JOURNAL DE L’AUTOMOBILE. Comment doit-on aborder son projet IT ?
OLIVIER GUIGOU.
En matière de projet IT, il faut avoir une constance dans l’action et s’y tenir. La feuille de route doit programmer la mise en place et la montée en puissance des outils, selon un calendrier. La plupart des projets échouent car les phases de déploiements et de conduite du changement sont mal opérées.

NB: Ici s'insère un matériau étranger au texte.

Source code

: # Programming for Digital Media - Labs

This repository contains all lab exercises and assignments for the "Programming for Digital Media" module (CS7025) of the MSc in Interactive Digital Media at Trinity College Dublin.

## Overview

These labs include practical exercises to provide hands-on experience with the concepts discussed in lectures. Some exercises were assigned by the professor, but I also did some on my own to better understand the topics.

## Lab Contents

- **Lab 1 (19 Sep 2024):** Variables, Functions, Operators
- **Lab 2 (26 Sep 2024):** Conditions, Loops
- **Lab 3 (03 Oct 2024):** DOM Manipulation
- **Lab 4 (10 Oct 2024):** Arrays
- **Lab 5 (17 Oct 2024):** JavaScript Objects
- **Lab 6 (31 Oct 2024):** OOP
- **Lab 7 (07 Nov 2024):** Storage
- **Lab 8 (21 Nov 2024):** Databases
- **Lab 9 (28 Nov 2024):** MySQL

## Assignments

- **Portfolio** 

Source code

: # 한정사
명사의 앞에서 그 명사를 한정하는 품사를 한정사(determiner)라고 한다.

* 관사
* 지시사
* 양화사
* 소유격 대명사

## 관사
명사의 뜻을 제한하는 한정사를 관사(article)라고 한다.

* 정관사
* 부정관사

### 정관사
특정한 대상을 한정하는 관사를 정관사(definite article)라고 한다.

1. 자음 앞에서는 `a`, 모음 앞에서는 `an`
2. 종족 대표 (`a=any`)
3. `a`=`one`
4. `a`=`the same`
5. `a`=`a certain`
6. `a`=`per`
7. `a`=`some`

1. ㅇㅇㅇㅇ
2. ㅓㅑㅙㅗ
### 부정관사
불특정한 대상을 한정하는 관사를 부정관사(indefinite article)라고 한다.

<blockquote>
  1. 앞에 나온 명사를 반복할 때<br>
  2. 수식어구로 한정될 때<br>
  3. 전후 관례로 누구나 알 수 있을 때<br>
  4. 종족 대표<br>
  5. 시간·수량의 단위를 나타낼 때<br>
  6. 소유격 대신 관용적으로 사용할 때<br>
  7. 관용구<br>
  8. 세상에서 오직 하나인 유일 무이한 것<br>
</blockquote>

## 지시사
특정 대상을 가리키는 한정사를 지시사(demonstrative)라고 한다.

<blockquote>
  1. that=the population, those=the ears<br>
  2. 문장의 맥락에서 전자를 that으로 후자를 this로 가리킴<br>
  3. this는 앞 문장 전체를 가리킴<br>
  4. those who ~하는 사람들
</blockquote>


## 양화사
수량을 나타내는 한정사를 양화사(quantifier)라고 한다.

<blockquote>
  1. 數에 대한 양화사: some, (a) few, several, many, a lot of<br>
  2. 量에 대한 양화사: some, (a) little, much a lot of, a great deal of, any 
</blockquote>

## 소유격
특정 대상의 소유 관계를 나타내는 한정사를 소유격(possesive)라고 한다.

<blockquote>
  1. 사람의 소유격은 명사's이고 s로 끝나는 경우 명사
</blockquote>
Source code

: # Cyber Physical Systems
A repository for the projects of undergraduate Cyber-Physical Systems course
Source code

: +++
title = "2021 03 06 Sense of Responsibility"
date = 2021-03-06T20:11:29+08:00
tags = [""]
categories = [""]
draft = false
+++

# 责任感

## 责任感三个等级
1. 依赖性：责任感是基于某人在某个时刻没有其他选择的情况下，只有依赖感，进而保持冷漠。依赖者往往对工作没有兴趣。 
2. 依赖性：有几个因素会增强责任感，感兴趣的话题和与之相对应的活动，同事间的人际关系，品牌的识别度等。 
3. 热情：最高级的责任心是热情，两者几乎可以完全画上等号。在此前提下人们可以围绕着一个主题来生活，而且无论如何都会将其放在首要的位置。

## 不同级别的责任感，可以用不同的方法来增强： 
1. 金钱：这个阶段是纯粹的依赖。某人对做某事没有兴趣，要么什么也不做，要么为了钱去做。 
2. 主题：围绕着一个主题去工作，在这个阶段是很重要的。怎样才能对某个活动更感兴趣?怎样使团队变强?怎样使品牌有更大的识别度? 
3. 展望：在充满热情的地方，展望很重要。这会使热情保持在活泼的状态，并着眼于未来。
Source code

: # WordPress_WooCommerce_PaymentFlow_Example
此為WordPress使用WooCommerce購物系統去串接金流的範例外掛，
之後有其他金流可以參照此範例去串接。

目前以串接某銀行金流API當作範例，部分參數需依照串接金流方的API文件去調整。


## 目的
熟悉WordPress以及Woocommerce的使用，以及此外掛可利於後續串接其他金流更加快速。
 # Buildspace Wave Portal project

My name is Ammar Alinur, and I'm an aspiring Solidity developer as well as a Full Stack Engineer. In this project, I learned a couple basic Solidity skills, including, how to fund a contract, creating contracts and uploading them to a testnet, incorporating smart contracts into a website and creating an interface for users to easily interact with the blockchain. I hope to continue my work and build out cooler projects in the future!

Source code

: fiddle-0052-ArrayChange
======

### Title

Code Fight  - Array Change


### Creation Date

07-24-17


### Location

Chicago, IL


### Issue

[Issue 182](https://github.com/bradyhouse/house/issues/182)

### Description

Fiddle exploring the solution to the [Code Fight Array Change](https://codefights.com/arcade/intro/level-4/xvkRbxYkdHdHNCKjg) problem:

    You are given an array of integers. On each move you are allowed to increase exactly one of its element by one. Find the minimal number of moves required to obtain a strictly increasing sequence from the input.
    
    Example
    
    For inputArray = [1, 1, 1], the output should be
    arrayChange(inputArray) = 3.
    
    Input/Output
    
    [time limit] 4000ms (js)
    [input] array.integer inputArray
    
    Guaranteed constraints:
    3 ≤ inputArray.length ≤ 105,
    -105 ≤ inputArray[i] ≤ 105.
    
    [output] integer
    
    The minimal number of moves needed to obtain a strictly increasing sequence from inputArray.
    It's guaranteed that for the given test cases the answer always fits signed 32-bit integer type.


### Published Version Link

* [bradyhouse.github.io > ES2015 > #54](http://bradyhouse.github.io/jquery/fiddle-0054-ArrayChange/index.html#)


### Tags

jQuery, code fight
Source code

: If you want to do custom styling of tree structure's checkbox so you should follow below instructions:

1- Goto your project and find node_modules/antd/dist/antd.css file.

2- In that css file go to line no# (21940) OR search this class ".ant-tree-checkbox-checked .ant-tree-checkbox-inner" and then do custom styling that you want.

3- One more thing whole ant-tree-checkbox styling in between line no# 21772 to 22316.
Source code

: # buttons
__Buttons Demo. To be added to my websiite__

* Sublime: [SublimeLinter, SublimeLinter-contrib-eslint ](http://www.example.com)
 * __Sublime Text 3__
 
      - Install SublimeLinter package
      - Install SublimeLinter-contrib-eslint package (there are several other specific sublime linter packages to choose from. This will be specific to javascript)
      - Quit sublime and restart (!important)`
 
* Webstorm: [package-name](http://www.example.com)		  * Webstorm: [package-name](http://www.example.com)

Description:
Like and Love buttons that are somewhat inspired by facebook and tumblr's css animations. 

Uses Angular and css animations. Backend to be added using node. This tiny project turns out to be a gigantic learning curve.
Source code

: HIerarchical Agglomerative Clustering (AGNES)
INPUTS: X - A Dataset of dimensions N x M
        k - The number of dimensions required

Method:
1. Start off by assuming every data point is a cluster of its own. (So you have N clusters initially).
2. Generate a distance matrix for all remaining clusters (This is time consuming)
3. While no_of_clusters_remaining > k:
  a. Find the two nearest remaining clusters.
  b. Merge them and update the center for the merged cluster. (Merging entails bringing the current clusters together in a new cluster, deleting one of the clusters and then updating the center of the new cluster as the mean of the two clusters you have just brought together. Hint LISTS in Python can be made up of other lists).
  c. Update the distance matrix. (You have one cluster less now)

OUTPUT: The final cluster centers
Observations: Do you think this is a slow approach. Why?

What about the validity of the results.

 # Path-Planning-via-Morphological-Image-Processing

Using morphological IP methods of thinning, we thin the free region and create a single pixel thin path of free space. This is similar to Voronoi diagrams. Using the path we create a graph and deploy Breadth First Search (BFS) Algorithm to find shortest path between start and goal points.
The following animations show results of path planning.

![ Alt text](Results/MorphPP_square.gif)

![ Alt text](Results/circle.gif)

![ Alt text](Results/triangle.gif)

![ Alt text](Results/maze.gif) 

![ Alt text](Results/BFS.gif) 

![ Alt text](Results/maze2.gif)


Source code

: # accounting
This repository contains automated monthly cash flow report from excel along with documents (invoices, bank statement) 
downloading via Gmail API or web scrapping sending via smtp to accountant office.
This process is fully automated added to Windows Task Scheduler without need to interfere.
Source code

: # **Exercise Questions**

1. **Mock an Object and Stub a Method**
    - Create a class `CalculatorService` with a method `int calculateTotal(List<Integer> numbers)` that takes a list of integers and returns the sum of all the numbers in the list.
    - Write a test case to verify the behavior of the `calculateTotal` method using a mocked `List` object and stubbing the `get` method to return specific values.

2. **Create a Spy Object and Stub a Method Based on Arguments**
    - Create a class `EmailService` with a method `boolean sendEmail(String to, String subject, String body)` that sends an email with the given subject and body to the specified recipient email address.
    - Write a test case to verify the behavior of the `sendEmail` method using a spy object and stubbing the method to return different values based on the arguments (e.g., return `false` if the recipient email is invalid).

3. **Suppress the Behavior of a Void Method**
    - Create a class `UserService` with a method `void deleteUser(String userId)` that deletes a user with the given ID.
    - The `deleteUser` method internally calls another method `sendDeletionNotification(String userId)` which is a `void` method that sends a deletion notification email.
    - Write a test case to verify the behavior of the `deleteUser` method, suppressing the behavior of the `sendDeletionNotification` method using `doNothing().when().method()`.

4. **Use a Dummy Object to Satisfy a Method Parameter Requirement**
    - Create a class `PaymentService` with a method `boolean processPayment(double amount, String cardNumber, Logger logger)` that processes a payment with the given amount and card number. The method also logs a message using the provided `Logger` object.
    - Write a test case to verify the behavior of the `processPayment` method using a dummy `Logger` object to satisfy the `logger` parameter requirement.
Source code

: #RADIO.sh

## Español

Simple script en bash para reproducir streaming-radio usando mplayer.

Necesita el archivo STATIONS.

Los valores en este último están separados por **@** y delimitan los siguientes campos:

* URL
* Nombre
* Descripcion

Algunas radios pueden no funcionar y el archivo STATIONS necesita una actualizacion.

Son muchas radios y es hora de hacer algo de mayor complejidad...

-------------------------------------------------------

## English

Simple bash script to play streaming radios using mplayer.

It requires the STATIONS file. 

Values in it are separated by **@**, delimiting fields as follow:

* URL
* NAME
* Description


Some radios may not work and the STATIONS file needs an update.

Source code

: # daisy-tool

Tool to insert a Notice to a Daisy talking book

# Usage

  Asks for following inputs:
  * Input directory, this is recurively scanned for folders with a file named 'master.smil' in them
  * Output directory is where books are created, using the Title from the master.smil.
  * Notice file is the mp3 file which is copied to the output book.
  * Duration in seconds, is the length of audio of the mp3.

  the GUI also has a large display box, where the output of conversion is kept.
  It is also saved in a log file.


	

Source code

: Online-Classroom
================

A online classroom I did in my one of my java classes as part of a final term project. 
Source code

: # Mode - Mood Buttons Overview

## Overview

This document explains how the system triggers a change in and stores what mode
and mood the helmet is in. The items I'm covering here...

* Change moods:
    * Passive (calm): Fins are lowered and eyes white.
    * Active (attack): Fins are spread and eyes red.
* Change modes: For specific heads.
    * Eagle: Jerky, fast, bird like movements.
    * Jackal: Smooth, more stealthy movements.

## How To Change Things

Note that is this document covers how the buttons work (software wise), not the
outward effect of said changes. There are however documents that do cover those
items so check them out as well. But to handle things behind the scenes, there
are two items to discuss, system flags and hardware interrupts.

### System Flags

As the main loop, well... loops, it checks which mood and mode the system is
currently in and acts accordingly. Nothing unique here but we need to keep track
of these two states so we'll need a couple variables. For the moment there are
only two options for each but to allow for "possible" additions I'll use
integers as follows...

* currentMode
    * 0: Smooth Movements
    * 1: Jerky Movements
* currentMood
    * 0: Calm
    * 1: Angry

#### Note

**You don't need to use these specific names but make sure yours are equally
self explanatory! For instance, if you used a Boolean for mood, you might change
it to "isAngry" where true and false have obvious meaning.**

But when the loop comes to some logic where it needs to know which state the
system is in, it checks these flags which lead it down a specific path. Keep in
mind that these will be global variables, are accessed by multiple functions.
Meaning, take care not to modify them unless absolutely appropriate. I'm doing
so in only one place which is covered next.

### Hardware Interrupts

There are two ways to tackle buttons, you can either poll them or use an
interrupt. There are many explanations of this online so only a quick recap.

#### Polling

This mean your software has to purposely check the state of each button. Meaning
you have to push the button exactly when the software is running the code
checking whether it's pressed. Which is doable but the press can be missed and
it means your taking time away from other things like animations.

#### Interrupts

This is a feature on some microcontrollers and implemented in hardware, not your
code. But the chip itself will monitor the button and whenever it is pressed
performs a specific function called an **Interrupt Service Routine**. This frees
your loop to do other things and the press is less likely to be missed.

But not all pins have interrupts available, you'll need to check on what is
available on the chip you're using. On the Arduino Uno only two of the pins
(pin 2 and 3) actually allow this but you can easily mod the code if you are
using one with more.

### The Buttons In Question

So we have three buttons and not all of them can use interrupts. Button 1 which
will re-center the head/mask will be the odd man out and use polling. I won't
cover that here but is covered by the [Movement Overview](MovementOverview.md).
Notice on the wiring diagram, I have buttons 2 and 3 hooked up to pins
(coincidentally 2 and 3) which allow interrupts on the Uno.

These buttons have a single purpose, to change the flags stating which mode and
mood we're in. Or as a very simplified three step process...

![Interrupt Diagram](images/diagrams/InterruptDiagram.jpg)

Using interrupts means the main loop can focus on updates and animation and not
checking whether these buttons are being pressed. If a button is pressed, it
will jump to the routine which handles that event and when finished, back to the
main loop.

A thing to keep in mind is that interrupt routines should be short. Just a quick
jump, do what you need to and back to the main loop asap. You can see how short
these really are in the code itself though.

JA. Dans quels écueils ne faut-il pas tomber ?
OG.
Changer de DMS ou d’outils est une difficulté qui pose de nombreux problèmes aux collaborateurs. Il faut prendre le temps d’accompagner, aider les équipes à s’imprégner et ne pas bousculer les événements. Les formations ne doivent pas débuter trop tôt avant le déploiement. Elles doivent être raccourcies, mais plus nombreuses et aller dans le sens du perfectionnement de l’individu.

JA. Qu’est-ce qui prime ?
OG.
L’outil et les modes opératoires sont indissociables. L’outil est au service d’une méthode de travail qui elle-même évolue en fonction des moyens disponibles. Qu’il soit en temps plein ou partiel, un responsable du parc informatique est essentiel dans un groupe de distribution, car il est le garant de la bonne réalisation et du suivi du projet. Ce qu’il permet de générer comme économies amortit son recrutement.